[PROVIDED ENTRIES Boundary: Start]

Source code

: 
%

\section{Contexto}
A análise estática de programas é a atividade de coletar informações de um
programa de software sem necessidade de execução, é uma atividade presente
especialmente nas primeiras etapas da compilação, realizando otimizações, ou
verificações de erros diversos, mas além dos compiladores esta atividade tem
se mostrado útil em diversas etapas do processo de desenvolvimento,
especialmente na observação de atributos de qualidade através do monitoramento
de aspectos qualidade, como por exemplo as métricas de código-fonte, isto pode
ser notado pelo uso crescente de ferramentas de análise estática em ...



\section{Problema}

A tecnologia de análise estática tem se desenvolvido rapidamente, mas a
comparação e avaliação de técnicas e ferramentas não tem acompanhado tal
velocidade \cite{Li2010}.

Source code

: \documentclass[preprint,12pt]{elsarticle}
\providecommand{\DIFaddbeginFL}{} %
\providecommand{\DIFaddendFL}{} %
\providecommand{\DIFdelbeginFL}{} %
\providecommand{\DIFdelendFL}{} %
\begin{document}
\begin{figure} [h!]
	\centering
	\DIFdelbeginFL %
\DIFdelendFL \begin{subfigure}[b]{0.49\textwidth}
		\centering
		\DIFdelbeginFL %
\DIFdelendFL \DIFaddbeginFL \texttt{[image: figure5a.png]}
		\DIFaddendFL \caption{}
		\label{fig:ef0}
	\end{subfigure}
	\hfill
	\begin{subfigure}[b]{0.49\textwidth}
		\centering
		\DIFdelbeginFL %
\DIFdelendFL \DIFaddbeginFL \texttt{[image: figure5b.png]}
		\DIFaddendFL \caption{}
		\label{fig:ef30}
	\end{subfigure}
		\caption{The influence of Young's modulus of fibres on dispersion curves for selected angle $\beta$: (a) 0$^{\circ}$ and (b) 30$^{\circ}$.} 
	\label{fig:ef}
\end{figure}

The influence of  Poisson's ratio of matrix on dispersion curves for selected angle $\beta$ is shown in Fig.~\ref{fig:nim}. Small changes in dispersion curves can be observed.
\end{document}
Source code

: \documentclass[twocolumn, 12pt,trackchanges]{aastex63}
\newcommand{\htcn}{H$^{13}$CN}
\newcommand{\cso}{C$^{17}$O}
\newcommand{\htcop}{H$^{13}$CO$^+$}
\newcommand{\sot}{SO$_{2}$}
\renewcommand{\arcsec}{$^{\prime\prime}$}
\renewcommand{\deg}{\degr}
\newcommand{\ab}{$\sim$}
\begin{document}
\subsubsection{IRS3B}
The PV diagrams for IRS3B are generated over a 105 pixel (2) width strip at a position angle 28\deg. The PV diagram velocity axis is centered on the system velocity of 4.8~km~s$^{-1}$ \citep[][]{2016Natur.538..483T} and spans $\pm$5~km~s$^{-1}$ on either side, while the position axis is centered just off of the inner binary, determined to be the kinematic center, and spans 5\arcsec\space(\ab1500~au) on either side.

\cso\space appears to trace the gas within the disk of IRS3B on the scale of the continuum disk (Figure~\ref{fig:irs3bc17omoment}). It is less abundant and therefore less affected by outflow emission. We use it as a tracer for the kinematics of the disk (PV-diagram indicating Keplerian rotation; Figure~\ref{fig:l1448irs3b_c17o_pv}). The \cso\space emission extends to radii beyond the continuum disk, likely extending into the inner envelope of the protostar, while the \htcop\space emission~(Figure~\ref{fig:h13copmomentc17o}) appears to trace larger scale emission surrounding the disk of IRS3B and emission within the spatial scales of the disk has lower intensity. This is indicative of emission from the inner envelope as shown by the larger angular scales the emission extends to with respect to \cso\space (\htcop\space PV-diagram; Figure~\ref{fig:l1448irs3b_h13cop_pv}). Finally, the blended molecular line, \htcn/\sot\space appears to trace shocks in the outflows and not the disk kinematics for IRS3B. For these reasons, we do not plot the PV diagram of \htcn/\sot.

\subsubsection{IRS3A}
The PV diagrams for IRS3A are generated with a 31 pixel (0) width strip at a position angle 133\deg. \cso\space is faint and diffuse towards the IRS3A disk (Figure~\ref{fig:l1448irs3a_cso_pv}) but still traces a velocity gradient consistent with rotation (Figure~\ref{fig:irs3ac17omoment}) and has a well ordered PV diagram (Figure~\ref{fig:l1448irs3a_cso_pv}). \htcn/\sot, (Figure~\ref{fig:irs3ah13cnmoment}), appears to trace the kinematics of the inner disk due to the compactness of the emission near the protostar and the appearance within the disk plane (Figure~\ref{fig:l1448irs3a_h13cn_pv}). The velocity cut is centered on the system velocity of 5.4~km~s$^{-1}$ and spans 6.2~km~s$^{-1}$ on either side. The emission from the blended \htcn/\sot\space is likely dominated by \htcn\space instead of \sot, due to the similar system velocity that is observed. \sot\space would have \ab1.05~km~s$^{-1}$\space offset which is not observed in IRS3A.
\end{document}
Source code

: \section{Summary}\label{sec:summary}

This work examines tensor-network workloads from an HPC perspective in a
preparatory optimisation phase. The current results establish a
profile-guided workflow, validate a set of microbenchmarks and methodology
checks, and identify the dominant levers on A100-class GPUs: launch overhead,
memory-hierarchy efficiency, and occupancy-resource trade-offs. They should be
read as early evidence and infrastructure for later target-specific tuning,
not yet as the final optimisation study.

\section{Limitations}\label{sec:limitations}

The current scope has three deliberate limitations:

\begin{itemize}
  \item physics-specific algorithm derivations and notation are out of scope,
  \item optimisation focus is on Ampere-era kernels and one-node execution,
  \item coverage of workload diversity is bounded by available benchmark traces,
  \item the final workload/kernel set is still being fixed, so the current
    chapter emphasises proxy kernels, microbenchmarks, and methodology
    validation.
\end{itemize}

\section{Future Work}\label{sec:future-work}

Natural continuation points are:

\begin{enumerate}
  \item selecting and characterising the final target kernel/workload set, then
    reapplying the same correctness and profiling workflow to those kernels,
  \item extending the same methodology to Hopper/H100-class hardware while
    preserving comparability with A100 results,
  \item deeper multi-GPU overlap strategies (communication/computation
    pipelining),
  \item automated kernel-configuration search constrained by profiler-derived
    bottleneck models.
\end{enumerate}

[PROVIDED ENTRIES Boundary: End]

● ABOUT THIS EXERCISE
Exactly as shown above, return every record.

● WORKED SOLUTION
Source code

: 
%

\section{Contexto}
A análise estática de programas é a atividade de coletar informações de um
programa de software sem necessidade de execução, é uma atividade presente
especialmente nas primeiras etapas da compilação, realizando otimizações, ou
verificações de erros diversos, mas além dos compiladores esta atividade tem
se mostrado útil em diversas etapas do processo de desenvolvimento,
especialmente na observação de atributos de qualidade através do monitoramento
de aspectos qualidade, como por exemplo as métricas de código-fonte, isto pode
ser notado pelo uso crescente de ferramentas de análise estática em ...



\section{Problema}

A tecnologia de análise estática tem se desenvolvido rapidamente, mas a
comparação e avaliação de técnicas e ferramentas não tem acompanhado tal
velocidade \cite{Li2010}.

Source code

: \documentclass[preprint,12pt]{elsarticle}
\providecommand{\DIFaddbeginFL}{} %
\providecommand{\DIFaddendFL}{} %
\providecommand{\DIFdelbeginFL}{} %
\providecommand{\DIFdelendFL}{} %
\begin{document}
\begin{figure} [h!]
	\centering
	\DIFdelbeginFL %
\DIFdelendFL \begin{subfigure}[b]{0.49\textwidth}
		\centering
		\DIFdelbeginFL %
\DIFdelendFL \DIFaddbeginFL \texttt{[image: figure5a.png]}
		\DIFaddendFL \caption{}
		\label{fig:ef0}
	\end{subfigure}
	\hfill
	\begin{subfigure}[b]{0.49\textwidth}
		\centering
		\DIFdelbeginFL %
\DIFdelendFL \DIFaddbeginFL \texttt{[image: figure5b.png]}
		\DIFaddendFL \caption{}
		\label{fig:ef30}
	\end{subfigure}
		\caption{The influence of Young's modulus of fibres on dispersion curves for selected angle $\beta$: (a) 0$^{\circ}$ and (b) 30$^{\circ}$.} 
	\label{fig:ef}
\end{figure}

The influence of  Poisson's ratio of matrix on dispersion curves for selected angle $\beta$ is shown in Fig.~\ref{fig:nim}. Small changes in dispersion curves can be observed.
\end{document}
Source code

: \documentclass[twocolumn, 12pt,trackchanges]{aastex63}
\newcommand{\htcn}{H$^{13}$CN}
\newcommand{\cso}{C$^{17}$O}
\newcommand{\htcop}{H$^{13}$CO$^+$}
\newcommand{\sot}{SO$_{2}$}
\renewcommand{\arcsec}{$^{\prime\prime}$}
\renewcommand{\deg}{\degr}
\newcommand{\ab}{$\sim$}
\begin{document}
\subsubsection{IRS3B}
The PV diagrams for IRS3B are generated over a 105 pixel (2) width strip at a position angle 28\deg. The PV diagram velocity axis is centered on the system velocity of 4.8~km~s$^{-1}$ \citep[][]{2016Natur.538..483T} and spans $\pm$5~km~s$^{-1}$ on either side, while the position axis is centered just off of the inner binary, determined to be the kinematic center, and spans 5\arcsec\space(\ab1500~au) on either side.

\cso\space appears to trace the gas within the disk of IRS3B on the scale of the continuum disk (Figure~\ref{fig:irs3bc17omoment}). It is less abundant and therefore less affected by outflow emission. We use it as a tracer for the kinematics of the disk (PV-diagram indicating Keplerian rotation; Figure~\ref{fig:l1448irs3b_c17o_pv}). The \cso\space emission extends to radii beyond the continuum disk, likely extending into the inner envelope of the protostar, while the \htcop\space emission~(Figure~\ref{fig:h13copmomentc17o}) appears to trace larger scale emission surrounding the disk of IRS3B and emission within the spatial scales of the disk has lower intensity. This is indicative of emission from the inner envelope as shown by the larger angular scales the emission extends to with respect to \cso\space (\htcop\space PV-diagram; Figure~\ref{fig:l1448irs3b_h13cop_pv}). Finally, the blended molecular line, \htcn/\sot\space appears to trace shocks in the outflows and not the disk kinematics for IRS3B. For these reasons, we do not plot the PV diagram of \htcn/\sot.

\subsubsection{IRS3A}
The PV diagrams for IRS3A are generated with a 31 pixel (0) width strip at a position angle 133\deg. \cso\space is faint and diffuse towards the IRS3A disk (Figure~\ref{fig:l1448irs3a_cso_pv}) but still traces a velocity gradient consistent with rotation (Figure~\ref{fig:irs3ac17omoment}) and has a well ordered PV diagram (Figure~\ref{fig:l1448irs3a_cso_pv}). \htcn/\sot, (Figure~\ref{fig:irs3ah13cnmoment}), appears to trace the kinematics of the inner disk due to the compactness of the emission near the protostar and the appearance within the disk plane (Figure~\ref{fig:l1448irs3a_h13cn_pv}). The velocity cut is centered on the system velocity of 5.4~km~s$^{-1}$ and spans 6.2~km~s$^{-1}$ on either side. The emission from the blended \htcn/\sot\space is likely dominated by \htcn\space instead of \sot, due to the similar system velocity that is observed. \sot\space would have \ab1.05~km~s$^{-1}$\space offset which is not observed in IRS3A.
\end{document}
Source code

: \section{Summary}\label{sec:summary}

This work examines tensor-network workloads from an HPC perspective in a
preparatory optimisation phase. The current results establish a
profile-guided workflow, validate a set of microbenchmarks and methodology
checks, and identify the dominant levers on A100-class GPUs: launch overhead,
memory-hierarchy efficiency, and occupancy-resource trade-offs. They should be
read as early evidence and infrastructure for later target-specific tuning,
not yet as the final optimisation study.

\section{Limitations}\label{sec:limitations}

The current scope has three deliberate limitations:

\begin{itemize}
  \item physics-specific algorithm derivations and notation are out of scope,
  \item optimisation focus is on Ampere-era kernels and one-node execution,
  \item coverage of workload diversity is bounded by available benchmark traces,
  \item the final workload/kernel set is still being fixed, so the current
    chapter emphasises proxy kernels, microbenchmarks, and methodology
    validation.
\end{itemize}

\section{Future Work}\label{sec:future-work}

Natural continuation points are:

\begin{enumerate}
  \item selecting and characterising the final target kernel/workload set, then
    reapplying the same correctness and profiling workflow to those kernels,
  \item extending the same methodology to Hopper/H100-class hardware while
    preserving comparability with A100 results,
  \item deeper multi-GPU overlap strategies (communication/computation
    pipelining),
  \item automated kernel-configuration search constrained by profiler-derived
    bottleneck models.
\end{enumerate}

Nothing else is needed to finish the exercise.